Lambda Ophiuchi

Observation data Epoch J2000 Equinox ICRS
- Constellation: Ophiuchus
- Right ascension: 16^{h} 30^{m} 54.82314^{s}
- Declination: +01° 59′ 02.1209″
- Apparent magnitude (V): 3.82 (4.18 (A) + 5.22 (B) + 11.0 (C))

Characteristics
- Spectral type: A0V + A4V
- U−B color index: +0.01
- B−V color index: +0.022±0.014
- Variable type: Suspected

Astrometry
- Radial velocity (R_{v}): −16.0±1.5 km/s
- Proper motion (μ): RA: −30.98 mas/yr Dec.: −73.42 mas/yr
- Parallax (π): 18.84±0.55 mas
- Distance: 173 ± 5 ly (53 ± 2 pc)
- Absolute magnitude (M_{V}): 0.20

Orbit
- Primary: A
- Name: B
- Period (P): 129.51±0.40 yr
- Semi-major axis (a): 0.898″±0.006″ (46.1±0.3 AU)
- Eccentricity (e): 0.623±0.005
- Inclination (i): 21.9±1.6°
- Longitude of the node (Ω): 68.9±5.3°
- Periastron epoch (T): 1939.4±0.2
- Argument of periastron (ω) (secondary): 141.3±5.3°

Orbit
- Primary: Aa
- Name: Ab
- Period (P): 41.93±0.01 days
- Semi-major axis (a): 0.368±0.006 AU
- Eccentricity (e): 0.71±0.01
- Inclination (i): 101.6±0.2°
- Longitude of the node (Ω): 123.3±0.4°
- Periastron epoch (T): 60102.25±0.18 MJD
- Argument of periastron (ω) (secondary): 118.1±1.0°

Details

Aa
- Mass: 2.39 M_{☉}
- Radius: 2.45 R_{☉}
- Luminosity: 76.0+5.1 −4.8 L_{☉}
- Temperature: 9,550 K
- Rotational velocity (v sin i): 138 km/s
- Age: 400 Myr

Ab
- Mass: 1.62 M_{☉}
- Radius: 1.56 R_{☉}
- Temperature: 7,710 K
- Age: 400 Myr

B
- Mass: 1.82 M_{☉}
- Radius: 1.73 R_{☉}
- Temperature: 8,330 K
- Age: 400 Myr

C
- Mass: 0.62 M_{☉}
- Radius: 0.58 R_{☉}
- Luminosity: 0.09 L_{☉}
- Temperature: 4,157 K
- Other designations: Marfik, λ Oph, 10 Oph, NSV 7784, BD+02°3118, HD 148857, HIP 80883, HR 6149, SAO 121658, ADS 10087, WDS 16309+0159

Database references
- SIMBAD: data

= Lambda Ophiuchi =

Star system in the constellation Ophiuchus

λ Ophiuchi, Latinized as Lambda Ophiuchi, is a quadruple star system in the equatorial constellation of Ophiuchus. It has the traditional name Marfik /'mɑrfIk/, which now applies exclusively to the primary component. The system is visible to the naked eye as a faint point of light with an apparent visual magnitude of 3.82. It is located approximately 173 light-years from the Sun, based on its parallax, but is drifting closer with a radial velocity of –16 km/s.

==Nomenclature==
λ Ophiuchi is the system's Bayer designation. The designations of the three components as Lambda Ophiuchi A, B and C derive from the convention used by the Washington Multiplicity Catalog (WMC) for multiple star systems, and adopted by the International Astronomical Union (IAU).

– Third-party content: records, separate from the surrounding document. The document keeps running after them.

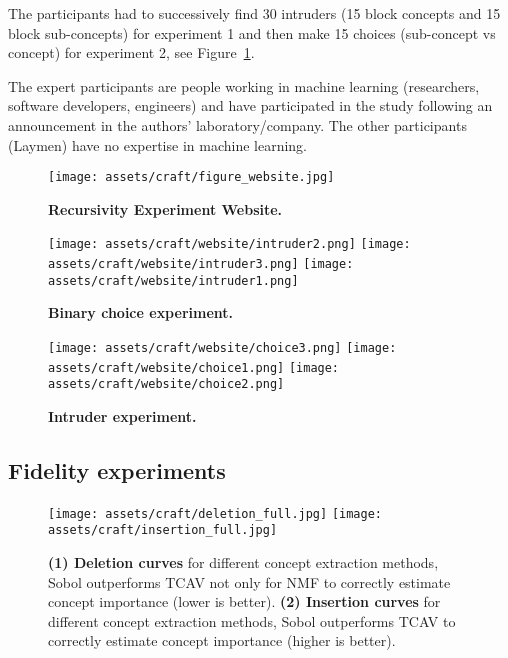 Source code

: The participants had to successively find 30 intruders (15 block concepts and 15 block sub-concepts) for experiment 1 and then make 15 choices (sub-concept vs concept) for experiment 2, see Figure~\ref{fig:craft:website}.

The expert participants are people working in machine learning (researchers, software developers, engineers) and have participated in the study following an announcement in the authors' laboratory/company. The other participants (Laymen) have no expertise in machine learning.

\begin{figure*}[ht]
    \centering
    \begin{subfigure}{0.95\textwidth}
        \texttt{[image: assets/craft/figure\_website.jpg]}
        \caption{\textbf{Recursivity Experiment Website.}}
        \label{fig:craft:website}
      
    \end{subfigure}
    \begin{subfigure}{0.95\textwidth}
        \centering
        \texttt{[image: assets/craft/website/intruder2.png]}
        \texttt{[image: assets/craft/website/intruder3.png]}
        \texttt{[image: assets/craft/website/intruder1.png]}
        \caption{\textbf{Binary choice experiment.}}
        \label{fig:craft:website_intruder}
    \end{subfigure}
    
    \begin{subfigure}{0.95\textwidth}
        \centering
        \texttt{[image: assets/craft/website/choice3.png]}
        \texttt{[image: assets/craft/website/choice1.png]}
        \texttt{[image: assets/craft/website/choice2.png]}
        \caption{\textbf{Intruder experiment.}}
        \label{fig:craft:website_choice}
    \end{subfigure}
\end{figure*}

\clearpage

\subsection{Fidelity experiments}\label{app:craft:fidelity}

\begin{figure}[ht]
  \texttt{[image: assets/craft/deletion\_full.jpg]}
  \texttt{[image: assets/craft/insertion\_full.jpg]}
  \caption{ \textbf{(1) Deletion curves} for different concept extraction methods, Sobol outperforms TCAV not only for NMF to correctly estimate concept importance (lower is better). \textbf{(2) Insertion curves} for different concept extraction methods, Sobol outperforms TCAV to correctly estimate concept importance (higher is better).}
  \label{fig:craft:deletion_full}
\end{figure}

It bore the traditional name Marfik (or Marsik), from the Arabic مرفق marfiq "elbow". In 2016, the International Astronomical Union organized a Working Group on Star Names (WGSN) to catalogue and standardize proper names for stars. The WGSN decided to attribute proper names to individual stars rather than entire multiple systems. It approved the name Marfik for the component Lambda Ophiuchi A on 12 September 2016 and it is now so included in the List of IAU-approved Star Names.

==System==
The system can be divided in three pairs and is in a hierarchical architecture, with orbits inside others. The inner pair is made up of the components Aa and Ab, which take 41.93 to complete an orbit around each other and are separated by 0.368 astronomical units. It has a combined visual magnitude of 4.18. The primary is an A-type main-sequence star, with a class of A0V, indicating that it is generating energy through core hydrogen fusion. It has about 2.45 times the Sun's radius and an effective temperature of 9,550 K, giving it the blue-white hue typical of early A-type stars. The secondary is slightly cooler and smaller, with 1.56 times the Sun's radius and an effective temperature of 7,710 K. This temperature is close to the dividing line between F and A-type stars and give it a white hue.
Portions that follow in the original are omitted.